The whole listing below should be output again, word for word.

* * * *

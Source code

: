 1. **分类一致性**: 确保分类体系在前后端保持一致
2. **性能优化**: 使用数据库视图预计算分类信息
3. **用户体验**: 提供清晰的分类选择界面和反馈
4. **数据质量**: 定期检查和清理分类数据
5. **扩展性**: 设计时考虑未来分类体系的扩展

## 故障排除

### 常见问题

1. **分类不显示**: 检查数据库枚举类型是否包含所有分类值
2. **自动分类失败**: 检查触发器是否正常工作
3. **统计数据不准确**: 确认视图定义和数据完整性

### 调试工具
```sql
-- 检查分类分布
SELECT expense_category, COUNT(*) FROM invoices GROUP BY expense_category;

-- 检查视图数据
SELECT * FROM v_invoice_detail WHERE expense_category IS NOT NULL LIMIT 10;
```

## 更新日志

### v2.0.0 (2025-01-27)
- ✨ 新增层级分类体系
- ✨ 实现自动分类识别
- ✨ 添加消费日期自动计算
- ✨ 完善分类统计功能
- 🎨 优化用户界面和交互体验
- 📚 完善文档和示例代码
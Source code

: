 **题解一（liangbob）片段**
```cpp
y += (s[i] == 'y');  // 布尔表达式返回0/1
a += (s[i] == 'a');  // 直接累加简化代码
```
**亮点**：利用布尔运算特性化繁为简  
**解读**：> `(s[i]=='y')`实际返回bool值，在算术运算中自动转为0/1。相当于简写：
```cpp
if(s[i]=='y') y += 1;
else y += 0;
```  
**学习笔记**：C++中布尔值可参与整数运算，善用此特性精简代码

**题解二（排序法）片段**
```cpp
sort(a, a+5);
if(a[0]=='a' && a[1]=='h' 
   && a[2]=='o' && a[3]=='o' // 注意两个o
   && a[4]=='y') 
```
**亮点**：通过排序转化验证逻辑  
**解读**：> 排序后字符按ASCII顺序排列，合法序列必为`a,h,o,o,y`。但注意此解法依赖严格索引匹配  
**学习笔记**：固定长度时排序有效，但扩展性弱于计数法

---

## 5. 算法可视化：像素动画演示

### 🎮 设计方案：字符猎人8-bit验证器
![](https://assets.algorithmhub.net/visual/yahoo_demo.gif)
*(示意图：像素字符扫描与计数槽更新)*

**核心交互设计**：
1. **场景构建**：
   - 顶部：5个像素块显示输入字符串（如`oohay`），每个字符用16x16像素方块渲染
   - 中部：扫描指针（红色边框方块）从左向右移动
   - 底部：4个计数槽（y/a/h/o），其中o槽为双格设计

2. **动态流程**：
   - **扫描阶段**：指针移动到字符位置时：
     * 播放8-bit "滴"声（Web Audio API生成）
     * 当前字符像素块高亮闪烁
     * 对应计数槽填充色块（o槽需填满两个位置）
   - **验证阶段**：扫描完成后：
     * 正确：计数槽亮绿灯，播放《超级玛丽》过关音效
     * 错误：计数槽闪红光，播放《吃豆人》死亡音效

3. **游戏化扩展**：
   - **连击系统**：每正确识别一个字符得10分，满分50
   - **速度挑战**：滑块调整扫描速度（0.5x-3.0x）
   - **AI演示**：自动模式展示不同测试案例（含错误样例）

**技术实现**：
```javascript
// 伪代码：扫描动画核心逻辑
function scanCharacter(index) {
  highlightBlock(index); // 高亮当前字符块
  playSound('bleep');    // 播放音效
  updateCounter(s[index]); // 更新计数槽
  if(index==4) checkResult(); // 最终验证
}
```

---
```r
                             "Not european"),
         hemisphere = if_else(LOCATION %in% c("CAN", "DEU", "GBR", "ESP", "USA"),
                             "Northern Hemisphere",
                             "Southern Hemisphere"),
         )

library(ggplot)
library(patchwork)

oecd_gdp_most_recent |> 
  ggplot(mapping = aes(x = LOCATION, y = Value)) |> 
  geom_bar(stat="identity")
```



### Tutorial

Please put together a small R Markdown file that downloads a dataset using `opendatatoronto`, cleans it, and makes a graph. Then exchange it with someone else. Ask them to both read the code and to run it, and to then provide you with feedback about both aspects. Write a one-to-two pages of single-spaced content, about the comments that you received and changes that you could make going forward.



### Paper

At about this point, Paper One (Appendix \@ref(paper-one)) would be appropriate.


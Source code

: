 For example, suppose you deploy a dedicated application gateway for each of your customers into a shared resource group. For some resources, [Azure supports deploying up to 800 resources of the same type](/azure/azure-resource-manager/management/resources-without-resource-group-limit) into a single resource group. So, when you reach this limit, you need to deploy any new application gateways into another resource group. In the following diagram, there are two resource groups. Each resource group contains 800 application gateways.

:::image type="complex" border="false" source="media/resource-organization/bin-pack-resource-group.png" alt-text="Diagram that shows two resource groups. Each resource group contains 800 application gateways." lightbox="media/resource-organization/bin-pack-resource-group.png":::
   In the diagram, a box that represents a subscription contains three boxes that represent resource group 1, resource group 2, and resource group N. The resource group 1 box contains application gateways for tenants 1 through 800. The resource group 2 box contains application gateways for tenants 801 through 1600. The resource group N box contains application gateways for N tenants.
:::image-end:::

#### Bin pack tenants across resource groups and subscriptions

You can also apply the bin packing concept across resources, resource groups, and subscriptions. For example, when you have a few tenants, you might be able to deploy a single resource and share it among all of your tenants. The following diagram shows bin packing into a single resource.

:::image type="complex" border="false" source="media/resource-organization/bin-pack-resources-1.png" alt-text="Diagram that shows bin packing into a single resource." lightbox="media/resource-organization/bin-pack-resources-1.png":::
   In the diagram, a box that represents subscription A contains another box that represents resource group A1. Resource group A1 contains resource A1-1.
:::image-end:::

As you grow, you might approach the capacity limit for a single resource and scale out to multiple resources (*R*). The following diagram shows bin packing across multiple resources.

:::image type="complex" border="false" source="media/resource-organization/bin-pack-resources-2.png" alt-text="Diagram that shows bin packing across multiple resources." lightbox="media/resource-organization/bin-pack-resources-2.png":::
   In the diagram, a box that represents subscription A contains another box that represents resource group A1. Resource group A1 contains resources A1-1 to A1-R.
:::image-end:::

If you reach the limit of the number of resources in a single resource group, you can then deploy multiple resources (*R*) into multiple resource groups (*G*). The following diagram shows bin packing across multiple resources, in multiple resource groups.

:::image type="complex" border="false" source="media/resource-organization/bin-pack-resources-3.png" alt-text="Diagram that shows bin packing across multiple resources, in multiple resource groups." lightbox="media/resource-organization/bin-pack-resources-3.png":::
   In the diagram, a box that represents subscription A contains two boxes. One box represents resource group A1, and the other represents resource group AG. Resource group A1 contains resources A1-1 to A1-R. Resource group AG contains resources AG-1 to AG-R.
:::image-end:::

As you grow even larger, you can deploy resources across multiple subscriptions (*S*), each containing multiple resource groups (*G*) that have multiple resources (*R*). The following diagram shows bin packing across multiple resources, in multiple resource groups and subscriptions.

* * * *

Response ▸
Source code

: 1. **分类一致性**: 确保分类体系在前后端保持一致
2. **性能优化**: 使用数据库视图预计算分类信息
3. **用户体验**: 提供清晰的分类选择界面和反馈
4. **数据质量**: 定期检查和清理分类数据
5. **扩展性**: 设计时考虑未来分类体系的扩展

## 故障排除

### 常见问题

1. **分类不显示**: 检查数据库枚举类型是否包含所有分类值
2. **自动分类失败**: 检查触发器是否正常工作
3. **统计数据不准确**: 确认视图定义和数据完整性

### 调试工具
```sql
-- 检查分类分布
SELECT expense_category, COUNT(*) FROM invoices GROUP BY expense_category;

-- 检查视图数据
SELECT * FROM v_invoice_detail WHERE expense_category IS NOT NULL LIMIT 10;
```

## 更新日志

### v2.0.0 (2025-01-27)
- ✨ 新增层级分类体系
- ✨ 实现自动分类识别
- ✨ 添加消费日期自动计算
- ✨ 完善分类统计功能
- 🎨 优化用户界面和交互体验
- 📚 完善文档和示例代码
Source code

: **题解一（liangbob）片段**
```cpp
y += (s[i] == 'y');  // 布尔表达式返回0/1
a += (s[i] == 'a');  // 直接累加简化代码
```
**亮点**：利用布尔运算特性化繁为简  
**解读**：> `(s[i]=='y')`实际返回bool值，在算术运算中自动转为0/1。相当于简写：
```cpp
if(s[i]=='y') y += 1;
else y += 0;
```  
**学习笔记**：C++中布尔值可参与整数运算，善用此特性精简代码

**题解二（排序法）片段**
```cpp
sort(a, a+5);
if(a[0]=='a' && a[1]=='h' 
   && a[2]=='o' && a[3]=='o' // 注意两个o
   && a[4]=='y') 
```
**亮点**：通过排序转化验证逻辑  
**解读**：> 排序后字符按ASCII顺序排列，合法序列必为`a,h,o,o,y`。但注意此解法依赖严格索引匹配  
**学习笔记**：固定长度时排序有效，但扩展性弱于计数法

---

## 5. 算法可视化：像素动画演示

### 🎮 设计方案：字符猎人8-bit验证器
![](https://assets.algorithmhub.net/visual/yahoo_demo.gif)
*(示意图：像素字符扫描与计数槽更新)*

**核心交互设计**：
1. **场景构建**：
   - 顶部：5个像素块显示输入字符串（如`oohay`），每个字符用16x16像素方块渲染
   - 中部：扫描指针（红色边框方块）从左向右移动
   - 底部：4个计数槽（y/a/h/o），其中o槽为双格设计

2. **动态流程**：
   - **扫描阶段**：指针移动到字符位置时：
     * 播放8-bit "滴"声（Web Audio API生成）
     * 当前字符像素块高亮闪烁
     * 对应计数槽填充色块（o槽需填满两个位置）
   - **验证阶段**：扫描完成后：
     * 正确：计数槽亮绿灯，播放《超级玛丽》过关音效
     * 错误：计数槽闪红光，播放《吃豆人》死亡音效

3. **游戏化扩展**：
   - **连击系统**：每正确识别一个字符得10分，满分50
   - **速度挑战**：滑块调整扫描速度（0.5x-3.0x）
   - **AI演示**：自动模式展示不同测试案例（含错误样例）

**技术实现**：
```javascript
// 伪代码：扫描动画核心逻辑
function scanCharacter(index) {
  highlightBlock(index); // 高亮当前字符块
  playSound('bleep');    // 播放音效
  updateCounter(s[index]); // 更新计数槽
  if(index==4) checkResult(); // 最终验证
}
```

---
```r
                             "Not european"),
         hemisphere = if_else(LOCATION %in% c("CAN", "DEU", "GBR", "ESP", "USA"),
                             "Northern Hemisphere",
                             "Southern Hemisphere"),
         )

library(ggplot)
library(patchwork)

oecd_gdp_most_recent |> 
  ggplot(mapping = aes(x = LOCATION, y = Value)) |> 
  geom_bar(stat="identity")
```



### Tutorial

Please put together a small R Markdown file that downloads a dataset using `opendatatoronto`, cleans it, and makes a graph. Then exchange it with someone else. Ask them to both read the code and to run it, and to then provide you with feedback about both aspects. Write a one-to-two pages of single-spaced content, about the comments that you received and changes that you could make going forward.



### Paper

At about this point, Paper One (Appendix \@ref(paper-one)) would be appropriate.


Source code

: For example, suppose you deploy a dedicated application gateway for each of your customers into a shared resource group. For some resources, [Azure supports deploying up to 800 resources of the same type](/azure/azure-resource-manager/management/resources-without-resource-group-limit) into a single resource group. So, when you reach this limit, you need to deploy any new application gateways into another resource group. In the following diagram, there are two resource groups. Each resource group contains 800 application gateways.

:::image type="complex" border="false" source="media/resource-organization/bin-pack-resource-group.png" alt-text="Diagram that shows two resource groups. Each resource group contains 800 application gateways." lightbox="media/resource-organization/bin-pack-resource-group.png":::
   In the diagram, a box that represents a subscription contains three boxes that represent resource group 1, resource group 2, and resource group N. The resource group 1 box contains application gateways for tenants 1 through 800. The resource group 2 box contains application gateways for tenants 801 through 1600. The resource group N box contains application gateways for N tenants.
:::image-end:::

#### Bin pack tenants across resource groups and subscriptions

You can also apply the bin packing concept across resources, resource groups, and subscriptions. For example, when you have a few tenants, you might be able to deploy a single resource and share it among all of your tenants. The following diagram shows bin packing into a single resource.

:::image type="complex" border="false" source="media/resource-organization/bin-pack-resources-1.png" alt-text="Diagram that shows bin packing into a single resource." lightbox="media/resource-organization/bin-pack-resources-1.png":::
   In the diagram, a box that represents subscription A contains another box that represents resource group A1. Resource group A1 contains resource A1-1.
:::image-end:::

As you grow, you might approach the capacity limit for a single resource and scale out to multiple resources (*R*). The following diagram shows bin packing across multiple resources.

:::image type="complex" border="false" source="media/resource-organization/bin-pack-resources-2.png" alt-text="Diagram that shows bin packing across multiple resources." lightbox="media/resource-organization/bin-pack-resources-2.png":::
   In the diagram, a box that represents subscription A contains another box that represents resource group A1. Resource group A1 contains resources A1-1 to A1-R.
:::image-end:::

If you reach the limit of the number of resources in a single resource group, you can then deploy multiple resources (*R*) into multiple resource groups (*G*). The following diagram shows bin packing across multiple resources, in multiple resource groups.

:::image type="complex" border="false" source="media/resource-organization/bin-pack-resources-3.png" alt-text="Diagram that shows bin packing across multiple resources, in multiple resource groups." lightbox="media/resource-organization/bin-pack-resources-3.png":::
   In the diagram, a box that represents subscription A contains two boxes. One box represents resource group A1, and the other represents resource group AG. Resource group A1 contains resources A1-1 to A1-R. Resource group AG contains resources AG-1 to AG-R.
:::image-end:::

As you grow even larger, you can deploy resources across multiple subscriptions (*S*), each containing multiple resource groups (*G*) that have multiple resources (*R*). The following diagram shows bin packing across multiple resources, in multiple resource groups and subscriptions.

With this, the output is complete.